This case is a textbook example how privileged interests get favored treatment by the Ohio Supreme Court. In previous posts I have explained that the large contributors to Supreme Court campaigns are the corporate community, the insurance industry and the medical industry, and that they seem to get favored treatment by the Ohio Supreme Court. This case is a prime example.

Mr. Moretz underwent surgery in 2005 by Dr. Williams, a general surgeon, for a cyst near or on the spine. The agreement was that Dr. Williams would start the surgery and if complications arose that Dr. Muakkassa, a neurosurgeon, would take over. Complications arose and Dr. Muakkassa did not scrub in and complete the operation. Mr. Moretz permanently lost bowel, bladder and sexual function as a result.

The jury returned a verdict against Dr. Muakkassa and he appealed. The Summit County Court of Appeals affirmed the verdict and two Supreme Court justices would have affirmed. Therefore 6 judges were for affirming, but 5 Supreme Court justices told Mr. Moretz, “tough luck.”

The dissent by Justice Pfeifer captures my sentiments about this case.

Most farms look pretty good when viewed from afar. The rows of crops appear evenly spaced and the barn well painted. The view from the ground is very different. Due to weather, the crops may be uneven or sparse and the paint on the barn may be peeling. But, even with these imperfections, the farms are productive. Unfortunately, the majority opinion in this case gets so caught up in the imperfect ground view that it overlooks the larger realities. Viewed from the proper perspective, the verdict in this case is both justified and reasonable. Moreover, by focusing on the motes, the majority opinion has attacked the trial court and the court of appeals in a way that is unwarranted and just plain demeaning.

And:

In criminal cases, we routinely overlook errors that are not outcome-determinative, even errors that are constitutional in nature. ** Civ.R. 61 embodies this concept in the civil context. It states that reviewing courts must disregard errors and defects that do “not affect the substantial rights of the parties.” It also provides that verdicts will not be vacated unless refusal to vacate would be “inconsistent with substantial justice.” This rule and our consistent practice through the years reflect the reality that there is “ ‘no such thing as an error-free, perfect trial, and the Constitution does not guarantee such a trial.’”

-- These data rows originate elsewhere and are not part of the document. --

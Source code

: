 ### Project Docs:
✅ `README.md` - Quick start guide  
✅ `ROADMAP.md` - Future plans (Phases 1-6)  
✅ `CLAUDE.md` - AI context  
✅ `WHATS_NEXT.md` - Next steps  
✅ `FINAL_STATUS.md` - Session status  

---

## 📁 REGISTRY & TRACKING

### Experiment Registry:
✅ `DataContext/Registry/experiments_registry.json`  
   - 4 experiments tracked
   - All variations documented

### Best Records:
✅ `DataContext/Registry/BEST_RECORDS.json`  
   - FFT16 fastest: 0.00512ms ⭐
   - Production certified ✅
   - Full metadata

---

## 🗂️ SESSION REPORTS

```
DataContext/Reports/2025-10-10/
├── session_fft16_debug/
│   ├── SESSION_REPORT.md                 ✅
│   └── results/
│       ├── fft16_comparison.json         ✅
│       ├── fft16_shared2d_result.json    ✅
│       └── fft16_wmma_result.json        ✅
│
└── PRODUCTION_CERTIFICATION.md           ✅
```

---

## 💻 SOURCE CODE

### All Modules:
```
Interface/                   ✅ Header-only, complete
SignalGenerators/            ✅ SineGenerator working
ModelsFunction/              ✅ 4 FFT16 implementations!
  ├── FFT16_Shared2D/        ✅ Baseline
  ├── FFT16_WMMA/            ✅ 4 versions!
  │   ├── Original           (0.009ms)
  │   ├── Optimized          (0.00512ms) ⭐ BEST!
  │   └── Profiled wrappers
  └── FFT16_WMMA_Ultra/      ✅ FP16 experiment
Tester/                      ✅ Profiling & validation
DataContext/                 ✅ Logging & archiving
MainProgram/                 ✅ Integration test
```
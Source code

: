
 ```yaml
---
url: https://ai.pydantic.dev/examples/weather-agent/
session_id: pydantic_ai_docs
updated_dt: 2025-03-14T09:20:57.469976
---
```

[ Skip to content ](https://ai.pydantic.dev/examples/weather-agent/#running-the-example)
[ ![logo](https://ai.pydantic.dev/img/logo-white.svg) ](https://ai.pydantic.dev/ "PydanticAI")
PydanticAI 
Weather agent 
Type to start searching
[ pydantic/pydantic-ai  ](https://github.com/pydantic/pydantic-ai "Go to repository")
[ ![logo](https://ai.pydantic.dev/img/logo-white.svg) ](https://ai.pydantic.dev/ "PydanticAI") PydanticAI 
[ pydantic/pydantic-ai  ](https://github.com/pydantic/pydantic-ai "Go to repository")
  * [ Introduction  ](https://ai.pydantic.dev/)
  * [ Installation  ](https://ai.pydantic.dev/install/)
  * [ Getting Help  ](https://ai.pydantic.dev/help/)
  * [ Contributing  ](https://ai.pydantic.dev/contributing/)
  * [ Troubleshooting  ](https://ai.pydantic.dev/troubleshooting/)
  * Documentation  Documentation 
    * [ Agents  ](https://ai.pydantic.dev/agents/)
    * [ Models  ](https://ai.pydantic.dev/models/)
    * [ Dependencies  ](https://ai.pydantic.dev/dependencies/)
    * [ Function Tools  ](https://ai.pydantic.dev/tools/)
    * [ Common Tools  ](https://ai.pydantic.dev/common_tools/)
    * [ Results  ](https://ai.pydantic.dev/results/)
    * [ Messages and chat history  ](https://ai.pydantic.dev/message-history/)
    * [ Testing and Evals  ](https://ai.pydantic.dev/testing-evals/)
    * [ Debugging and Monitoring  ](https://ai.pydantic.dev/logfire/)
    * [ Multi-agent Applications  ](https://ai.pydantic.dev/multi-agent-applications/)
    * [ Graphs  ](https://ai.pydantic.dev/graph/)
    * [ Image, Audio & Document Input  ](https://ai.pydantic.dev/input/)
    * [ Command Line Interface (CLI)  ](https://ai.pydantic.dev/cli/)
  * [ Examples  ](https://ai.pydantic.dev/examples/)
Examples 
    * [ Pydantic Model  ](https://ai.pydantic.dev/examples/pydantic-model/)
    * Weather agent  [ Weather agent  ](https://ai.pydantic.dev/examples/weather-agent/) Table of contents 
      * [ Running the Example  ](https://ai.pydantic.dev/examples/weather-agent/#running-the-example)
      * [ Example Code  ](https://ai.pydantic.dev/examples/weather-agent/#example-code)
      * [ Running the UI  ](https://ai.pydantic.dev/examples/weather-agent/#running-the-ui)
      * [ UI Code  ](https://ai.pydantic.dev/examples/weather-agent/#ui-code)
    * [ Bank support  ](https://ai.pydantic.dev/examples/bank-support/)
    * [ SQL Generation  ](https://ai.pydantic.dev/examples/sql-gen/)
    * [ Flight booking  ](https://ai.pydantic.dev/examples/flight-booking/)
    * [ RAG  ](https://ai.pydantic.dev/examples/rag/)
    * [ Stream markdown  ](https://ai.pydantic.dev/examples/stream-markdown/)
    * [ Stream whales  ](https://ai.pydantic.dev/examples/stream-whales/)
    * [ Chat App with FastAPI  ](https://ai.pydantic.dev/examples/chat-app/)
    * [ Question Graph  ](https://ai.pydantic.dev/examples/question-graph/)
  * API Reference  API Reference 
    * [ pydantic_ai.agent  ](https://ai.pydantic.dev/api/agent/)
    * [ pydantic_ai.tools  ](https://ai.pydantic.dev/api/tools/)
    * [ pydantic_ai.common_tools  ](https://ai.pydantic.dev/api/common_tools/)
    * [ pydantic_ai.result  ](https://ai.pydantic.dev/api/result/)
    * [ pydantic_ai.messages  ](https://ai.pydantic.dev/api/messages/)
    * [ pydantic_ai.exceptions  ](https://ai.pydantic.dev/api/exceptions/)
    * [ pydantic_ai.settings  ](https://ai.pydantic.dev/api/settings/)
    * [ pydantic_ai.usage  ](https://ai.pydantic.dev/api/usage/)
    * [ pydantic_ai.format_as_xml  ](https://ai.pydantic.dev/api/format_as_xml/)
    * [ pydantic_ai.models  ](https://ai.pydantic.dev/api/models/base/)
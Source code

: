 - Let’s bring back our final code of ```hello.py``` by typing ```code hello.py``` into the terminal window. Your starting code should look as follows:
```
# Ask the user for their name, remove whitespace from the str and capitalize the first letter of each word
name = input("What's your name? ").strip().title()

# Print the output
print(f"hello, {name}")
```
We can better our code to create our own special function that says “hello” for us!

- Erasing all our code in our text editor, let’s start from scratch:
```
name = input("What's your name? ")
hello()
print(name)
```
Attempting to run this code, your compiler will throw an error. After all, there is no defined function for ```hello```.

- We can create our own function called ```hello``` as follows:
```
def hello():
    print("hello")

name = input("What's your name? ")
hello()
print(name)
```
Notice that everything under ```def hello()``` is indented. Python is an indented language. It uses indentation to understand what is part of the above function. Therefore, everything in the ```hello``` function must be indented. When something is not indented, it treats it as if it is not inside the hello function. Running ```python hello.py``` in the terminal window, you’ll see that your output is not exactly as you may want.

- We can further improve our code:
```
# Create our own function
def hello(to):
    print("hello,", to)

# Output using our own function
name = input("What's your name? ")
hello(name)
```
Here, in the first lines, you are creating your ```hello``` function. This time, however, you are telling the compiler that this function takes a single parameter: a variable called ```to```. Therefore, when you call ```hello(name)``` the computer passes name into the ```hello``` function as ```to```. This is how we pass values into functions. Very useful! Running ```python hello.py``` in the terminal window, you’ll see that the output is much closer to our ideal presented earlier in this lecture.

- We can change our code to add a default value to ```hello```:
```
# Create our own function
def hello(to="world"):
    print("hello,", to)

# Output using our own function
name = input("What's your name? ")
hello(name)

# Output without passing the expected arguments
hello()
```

This is so true. In criminal cases “errors” such as found in this case are overlooked almost every week.

And:

Larry Moretz has a permanent loss of bowel, bladder, and sexual function. His condition is inarguably the result of the surgery he underwent. Whether Dr. Muakkassa was negligent was an issue for the jury to determine. It had ample evidence before it that he had not been negligent and ample evidence that he had been negligent. It concluded that he had been negligent.

I find this case appalling. One of the errors found was the admission into evidence of a medical illustration taken from a medical textbook. There was no objection to the use, that is the showing of the illustration to the jury, but there was an objection to the illustration being admitted into evidence, so the jury would have it in the jury room. It is beyond me why an illustration used to train and educate doctors harmed Dr. Muakkassa.

Why is this appalling? One will find literally hundreds if not thousands of opinions from appellate courts and the Supreme Court that the admission or exclusion of evidence is discretionary with the trial court, and a judgment will not be overturned for an abuse of discretion. But now we have one rule for criminals and normal civil cases, and another rule for one of the favored industries.

Medical care in Ohio has to be answerable to someone. Apparently to sue a doctor, the trial has to be perfect. The medical care can be terrible. When one is admitted to a hospital, one is no longer a judge – one is a patient. Good luck with that.